Since 1927, music has been used by film producers and, later, television to tell their stories.

Let’s not bore you with the historical background of music licensing. (Though I would suggest you do some research on any business you are interested in) Now, let’s talk about what you want to know.

How can I get my share of the sync license pie?

The creation of websites such as TAXI Artlist Musicbed and dozens of others in recent years has made it easier for independent musicians to enter the world of professional music licensing. Open access can create oversaturation, but that’s the case with everything. How can you stand out from the hundreds of thousands of creators who upload new works every day?

Here are some ways to make sure that your music is professionally prepared and ready to be submitted to music publishers and licensors.

Create your profile

Fill out your profile as fully as you can. The more information you provide about your artistry and experience, as well as your catalog, the better the music supervisors can understand your expertise.

You should still be building relationships on these platforms, even if it takes several weeks (or many months) before you start receiving contract offers. It is a great way to build relationships within the community, as everyone who reviews submissions and sees your profile works in the sync industry in some capacity. Remember this so that you can make a good impression and have a strong online presence.

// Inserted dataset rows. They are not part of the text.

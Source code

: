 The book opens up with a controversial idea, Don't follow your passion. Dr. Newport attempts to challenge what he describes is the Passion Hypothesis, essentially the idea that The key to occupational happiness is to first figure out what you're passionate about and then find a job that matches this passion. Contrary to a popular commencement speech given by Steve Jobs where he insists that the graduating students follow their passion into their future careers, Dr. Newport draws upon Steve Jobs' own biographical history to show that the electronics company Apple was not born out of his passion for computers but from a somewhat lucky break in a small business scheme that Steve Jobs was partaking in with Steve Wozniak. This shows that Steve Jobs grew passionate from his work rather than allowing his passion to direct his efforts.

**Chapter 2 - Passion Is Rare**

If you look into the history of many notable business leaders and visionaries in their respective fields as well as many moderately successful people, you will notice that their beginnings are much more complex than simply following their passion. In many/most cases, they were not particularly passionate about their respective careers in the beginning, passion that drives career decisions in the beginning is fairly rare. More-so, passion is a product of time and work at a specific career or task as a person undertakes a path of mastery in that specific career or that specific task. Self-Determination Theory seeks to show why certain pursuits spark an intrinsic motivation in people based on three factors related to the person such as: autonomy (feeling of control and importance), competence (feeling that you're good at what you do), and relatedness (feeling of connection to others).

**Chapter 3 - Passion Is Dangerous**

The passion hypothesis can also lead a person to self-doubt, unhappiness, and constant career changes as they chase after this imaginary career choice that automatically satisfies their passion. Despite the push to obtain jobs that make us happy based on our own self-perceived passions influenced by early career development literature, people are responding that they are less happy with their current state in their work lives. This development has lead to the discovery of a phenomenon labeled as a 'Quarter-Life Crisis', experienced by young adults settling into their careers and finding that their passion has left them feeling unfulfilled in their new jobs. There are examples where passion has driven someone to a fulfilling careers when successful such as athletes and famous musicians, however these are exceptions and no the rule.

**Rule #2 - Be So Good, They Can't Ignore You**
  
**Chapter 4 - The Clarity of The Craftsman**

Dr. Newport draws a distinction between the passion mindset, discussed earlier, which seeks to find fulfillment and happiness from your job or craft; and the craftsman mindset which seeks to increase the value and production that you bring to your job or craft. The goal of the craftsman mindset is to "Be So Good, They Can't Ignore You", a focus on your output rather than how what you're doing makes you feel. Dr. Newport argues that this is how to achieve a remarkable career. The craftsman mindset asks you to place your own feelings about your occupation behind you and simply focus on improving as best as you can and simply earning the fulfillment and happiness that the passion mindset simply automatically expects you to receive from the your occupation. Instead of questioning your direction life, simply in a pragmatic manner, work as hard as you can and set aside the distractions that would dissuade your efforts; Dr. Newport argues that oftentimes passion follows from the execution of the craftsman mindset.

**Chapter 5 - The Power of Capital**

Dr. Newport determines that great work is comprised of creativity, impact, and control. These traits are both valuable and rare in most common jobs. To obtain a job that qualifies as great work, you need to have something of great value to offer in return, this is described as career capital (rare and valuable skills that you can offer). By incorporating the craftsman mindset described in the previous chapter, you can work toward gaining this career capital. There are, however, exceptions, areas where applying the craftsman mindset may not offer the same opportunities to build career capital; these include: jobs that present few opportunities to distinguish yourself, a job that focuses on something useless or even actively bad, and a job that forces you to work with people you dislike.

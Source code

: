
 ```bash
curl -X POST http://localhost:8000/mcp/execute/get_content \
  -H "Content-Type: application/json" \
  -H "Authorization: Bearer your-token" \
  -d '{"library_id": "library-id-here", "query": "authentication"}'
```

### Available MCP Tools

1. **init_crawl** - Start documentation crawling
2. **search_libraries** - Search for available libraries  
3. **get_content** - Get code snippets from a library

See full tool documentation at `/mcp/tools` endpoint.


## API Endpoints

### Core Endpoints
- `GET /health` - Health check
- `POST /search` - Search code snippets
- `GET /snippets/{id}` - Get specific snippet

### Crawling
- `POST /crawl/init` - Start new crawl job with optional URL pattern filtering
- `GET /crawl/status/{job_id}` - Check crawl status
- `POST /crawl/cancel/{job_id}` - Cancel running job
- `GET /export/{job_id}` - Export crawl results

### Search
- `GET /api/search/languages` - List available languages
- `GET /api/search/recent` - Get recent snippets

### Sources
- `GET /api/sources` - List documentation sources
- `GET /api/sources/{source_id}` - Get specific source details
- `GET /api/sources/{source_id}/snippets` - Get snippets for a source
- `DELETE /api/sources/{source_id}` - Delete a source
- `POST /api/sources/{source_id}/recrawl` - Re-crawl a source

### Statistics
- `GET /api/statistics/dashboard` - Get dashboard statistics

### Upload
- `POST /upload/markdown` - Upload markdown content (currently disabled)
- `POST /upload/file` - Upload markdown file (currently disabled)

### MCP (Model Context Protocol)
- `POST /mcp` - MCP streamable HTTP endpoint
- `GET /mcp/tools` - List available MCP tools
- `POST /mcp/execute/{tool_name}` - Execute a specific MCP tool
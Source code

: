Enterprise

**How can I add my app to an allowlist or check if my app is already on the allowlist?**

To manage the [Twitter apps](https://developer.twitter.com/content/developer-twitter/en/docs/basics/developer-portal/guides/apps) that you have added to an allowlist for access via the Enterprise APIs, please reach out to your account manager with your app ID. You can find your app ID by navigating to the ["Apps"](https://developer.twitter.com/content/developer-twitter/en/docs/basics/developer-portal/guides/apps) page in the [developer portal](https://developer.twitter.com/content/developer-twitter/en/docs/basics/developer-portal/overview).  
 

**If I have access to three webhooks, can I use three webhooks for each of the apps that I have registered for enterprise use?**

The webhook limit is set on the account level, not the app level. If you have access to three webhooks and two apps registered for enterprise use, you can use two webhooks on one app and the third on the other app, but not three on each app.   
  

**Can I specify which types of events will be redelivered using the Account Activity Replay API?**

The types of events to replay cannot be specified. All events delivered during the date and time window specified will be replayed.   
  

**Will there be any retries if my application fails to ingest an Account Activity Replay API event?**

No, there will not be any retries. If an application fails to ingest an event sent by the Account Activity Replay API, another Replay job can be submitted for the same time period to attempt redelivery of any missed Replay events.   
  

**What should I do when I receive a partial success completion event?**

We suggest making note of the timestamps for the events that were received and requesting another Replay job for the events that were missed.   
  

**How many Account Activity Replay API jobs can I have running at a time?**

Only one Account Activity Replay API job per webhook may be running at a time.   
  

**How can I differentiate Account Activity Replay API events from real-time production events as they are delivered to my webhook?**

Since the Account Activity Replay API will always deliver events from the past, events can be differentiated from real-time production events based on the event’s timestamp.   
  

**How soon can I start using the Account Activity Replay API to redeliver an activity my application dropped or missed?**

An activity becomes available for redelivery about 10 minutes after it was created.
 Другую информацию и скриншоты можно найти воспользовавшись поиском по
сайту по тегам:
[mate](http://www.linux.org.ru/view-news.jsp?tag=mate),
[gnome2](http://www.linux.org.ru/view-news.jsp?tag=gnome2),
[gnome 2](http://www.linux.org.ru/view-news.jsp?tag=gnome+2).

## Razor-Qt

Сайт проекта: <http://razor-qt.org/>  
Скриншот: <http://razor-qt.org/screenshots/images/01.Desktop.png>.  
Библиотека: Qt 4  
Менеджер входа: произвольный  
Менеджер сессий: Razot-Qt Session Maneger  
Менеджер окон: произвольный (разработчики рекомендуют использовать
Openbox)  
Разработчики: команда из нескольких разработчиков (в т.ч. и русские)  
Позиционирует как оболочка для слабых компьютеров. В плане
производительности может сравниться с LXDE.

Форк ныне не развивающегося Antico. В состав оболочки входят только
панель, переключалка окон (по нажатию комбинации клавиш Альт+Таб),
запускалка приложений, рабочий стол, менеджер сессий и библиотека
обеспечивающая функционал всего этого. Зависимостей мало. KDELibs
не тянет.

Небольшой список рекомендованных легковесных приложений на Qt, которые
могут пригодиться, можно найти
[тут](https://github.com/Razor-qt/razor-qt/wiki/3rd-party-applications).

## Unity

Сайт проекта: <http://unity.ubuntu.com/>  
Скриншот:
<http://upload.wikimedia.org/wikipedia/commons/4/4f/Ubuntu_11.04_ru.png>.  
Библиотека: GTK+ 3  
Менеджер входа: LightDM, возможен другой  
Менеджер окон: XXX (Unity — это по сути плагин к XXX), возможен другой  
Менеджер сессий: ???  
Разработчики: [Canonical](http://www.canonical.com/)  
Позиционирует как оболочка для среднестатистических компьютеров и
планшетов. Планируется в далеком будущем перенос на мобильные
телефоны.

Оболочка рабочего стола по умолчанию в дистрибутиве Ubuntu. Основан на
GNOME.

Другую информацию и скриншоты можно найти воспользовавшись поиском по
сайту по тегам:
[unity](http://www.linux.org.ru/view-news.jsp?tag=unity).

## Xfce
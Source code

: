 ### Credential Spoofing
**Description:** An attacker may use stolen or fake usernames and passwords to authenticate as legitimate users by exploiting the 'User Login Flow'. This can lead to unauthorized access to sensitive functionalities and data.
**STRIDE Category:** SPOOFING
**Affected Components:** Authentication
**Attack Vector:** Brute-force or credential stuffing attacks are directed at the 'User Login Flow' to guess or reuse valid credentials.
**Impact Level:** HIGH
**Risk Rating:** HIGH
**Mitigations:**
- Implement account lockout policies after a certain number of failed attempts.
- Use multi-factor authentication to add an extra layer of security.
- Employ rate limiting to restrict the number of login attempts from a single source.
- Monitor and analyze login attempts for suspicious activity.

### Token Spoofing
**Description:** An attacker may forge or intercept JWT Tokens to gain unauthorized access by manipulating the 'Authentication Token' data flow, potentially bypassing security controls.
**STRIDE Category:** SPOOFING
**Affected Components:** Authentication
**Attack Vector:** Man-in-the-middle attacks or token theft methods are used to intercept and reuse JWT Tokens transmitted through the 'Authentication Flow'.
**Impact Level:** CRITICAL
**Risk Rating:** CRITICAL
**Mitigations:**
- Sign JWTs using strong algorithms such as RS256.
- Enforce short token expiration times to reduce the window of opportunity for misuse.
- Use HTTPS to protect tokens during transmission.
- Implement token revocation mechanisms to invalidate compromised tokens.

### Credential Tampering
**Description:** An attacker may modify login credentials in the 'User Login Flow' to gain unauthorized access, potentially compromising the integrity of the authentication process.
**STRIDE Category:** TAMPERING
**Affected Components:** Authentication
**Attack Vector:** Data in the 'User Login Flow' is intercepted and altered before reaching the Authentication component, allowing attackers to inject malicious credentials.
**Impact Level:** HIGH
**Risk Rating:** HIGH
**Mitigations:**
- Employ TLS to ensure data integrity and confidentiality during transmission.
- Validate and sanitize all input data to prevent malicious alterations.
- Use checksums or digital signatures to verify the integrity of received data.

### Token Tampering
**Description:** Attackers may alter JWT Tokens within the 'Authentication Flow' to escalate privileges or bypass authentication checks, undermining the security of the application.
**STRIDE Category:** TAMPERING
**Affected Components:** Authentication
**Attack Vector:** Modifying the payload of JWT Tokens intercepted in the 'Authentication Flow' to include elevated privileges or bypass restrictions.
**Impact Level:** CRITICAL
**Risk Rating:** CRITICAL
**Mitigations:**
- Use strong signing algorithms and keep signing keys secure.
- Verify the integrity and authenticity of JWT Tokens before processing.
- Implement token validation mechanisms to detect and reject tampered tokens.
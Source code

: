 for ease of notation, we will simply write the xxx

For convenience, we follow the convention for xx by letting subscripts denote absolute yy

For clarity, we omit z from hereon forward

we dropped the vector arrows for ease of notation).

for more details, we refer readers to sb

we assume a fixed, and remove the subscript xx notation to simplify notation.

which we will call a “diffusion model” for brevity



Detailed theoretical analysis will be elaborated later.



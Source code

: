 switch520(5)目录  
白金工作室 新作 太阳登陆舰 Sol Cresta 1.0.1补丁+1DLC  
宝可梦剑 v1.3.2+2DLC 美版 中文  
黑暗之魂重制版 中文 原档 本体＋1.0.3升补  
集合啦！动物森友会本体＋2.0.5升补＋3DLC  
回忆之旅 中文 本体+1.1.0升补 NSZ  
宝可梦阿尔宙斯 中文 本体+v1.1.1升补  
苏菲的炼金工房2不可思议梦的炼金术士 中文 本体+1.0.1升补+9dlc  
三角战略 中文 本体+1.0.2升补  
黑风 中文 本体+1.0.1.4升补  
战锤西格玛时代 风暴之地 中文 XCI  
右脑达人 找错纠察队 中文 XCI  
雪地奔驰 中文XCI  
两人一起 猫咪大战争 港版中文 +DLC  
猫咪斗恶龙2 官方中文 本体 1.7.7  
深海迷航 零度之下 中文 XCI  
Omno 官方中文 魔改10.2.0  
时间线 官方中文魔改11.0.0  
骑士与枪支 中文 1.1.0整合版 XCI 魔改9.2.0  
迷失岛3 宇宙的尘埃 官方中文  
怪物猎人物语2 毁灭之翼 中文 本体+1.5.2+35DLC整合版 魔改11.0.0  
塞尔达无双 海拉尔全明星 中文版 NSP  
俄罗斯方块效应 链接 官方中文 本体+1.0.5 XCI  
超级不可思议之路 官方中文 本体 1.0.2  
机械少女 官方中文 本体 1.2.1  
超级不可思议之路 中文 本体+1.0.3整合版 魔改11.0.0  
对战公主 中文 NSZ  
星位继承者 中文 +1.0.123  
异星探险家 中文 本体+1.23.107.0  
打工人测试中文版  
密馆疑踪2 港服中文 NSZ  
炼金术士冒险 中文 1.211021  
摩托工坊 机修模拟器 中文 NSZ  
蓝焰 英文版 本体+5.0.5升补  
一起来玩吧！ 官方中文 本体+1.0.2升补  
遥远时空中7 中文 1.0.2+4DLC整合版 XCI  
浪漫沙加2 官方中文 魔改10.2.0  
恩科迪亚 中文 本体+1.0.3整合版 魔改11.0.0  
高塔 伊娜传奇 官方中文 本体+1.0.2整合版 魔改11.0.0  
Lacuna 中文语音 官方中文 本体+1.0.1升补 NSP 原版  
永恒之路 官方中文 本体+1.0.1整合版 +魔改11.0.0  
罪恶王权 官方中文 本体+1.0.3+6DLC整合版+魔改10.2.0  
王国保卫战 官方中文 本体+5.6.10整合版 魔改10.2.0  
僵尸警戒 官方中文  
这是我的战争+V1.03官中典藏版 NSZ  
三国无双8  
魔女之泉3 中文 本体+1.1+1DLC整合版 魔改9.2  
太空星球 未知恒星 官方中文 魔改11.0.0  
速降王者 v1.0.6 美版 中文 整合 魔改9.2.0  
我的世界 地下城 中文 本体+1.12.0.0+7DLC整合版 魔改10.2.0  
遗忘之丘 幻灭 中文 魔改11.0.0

Understanding the call sheet

Each song listing on music licensing websites includes a breakdown of the type of song that they are looking for. They usually give a breakdown:

You can use this to determine which listings you have the highest chance of being selected. It’s not a good idea to pitch spots that aren’t a match for your song. You can ruin your reputation by wasting the time of the music supervisor. You don’t want to be known as a waste of time in the licensing and sync community. You will eventually lose all reviewers if you continue to submit songs that don’t fit.

There’s no need to submit songs that don’t fit the project type.

Your song will be pitched to projects.

After you have uploaded your songs, you can start pitching projects. Here are some other important things to consider.

Find a way also to pitch your catalog. You may specialize in a particular niche, such as “slow-tempo dream wave love songs.” If your catalog is a candidate for placement, it would be beneficial to the licensor if they could listen to your entire catalog during the selection process.

In the comment section of the pitch area, you can leave a note stating that your music is available. For custom requests, you can let people know that you are available by email via Not all sync platforms allow you to submit a custom pitch, but those that do are a game changer!

It would be best if you prepared a submission that leaves a good impression. This will encourage sync A&R representatives to consider your other songs, even if this song is not selected.

Uploading tracks

You should upload at least three pieces that show diversity, regardless of whether they are unique works reflecting your musical expertise. If your catalog permits, you should include:

You can ensure that you are able to pitch for the majority of sync listings in your genre by adding variety. It also shows a range of styles to a music supervisor who may review your profile.

Upload all metadata, including liner notes. You can’t get a music supervisor to give you a deal on a song you don’t have or for which you didn’t ask the other owners of copyright permission to license. Make sure you notify all collaborators and include their contact information.

Upload the lyrics as well, if you have an option.

Understanding deal types

Exclusive and non-exclusive licensing agreements are the two main types. This is the ability of the licensor to use your song or not.

Exclusive contracts are most common with libraries and publishers that want to have a unique selection of songs to which their competitors don’t have access. A contract that is exclusive means you will not be able to submit the song to other opportunities than those that are contracted on your behalf by the licensor.

Non-exclusive deals allow you to use the song under contract or that of other representatives. When deciding which deal is the best, always use your judgment or a licensed attorney to help you.

The two types of deals have their pros and cons. However, non-exclusive agreements are usually preferred by music creators who are new to the sync license space because they give them more chances to work with different licensors.

You’ll soon be able to join the ranks of creators who have added “sync” to their income streams once you understand how to create your profile and submit songs.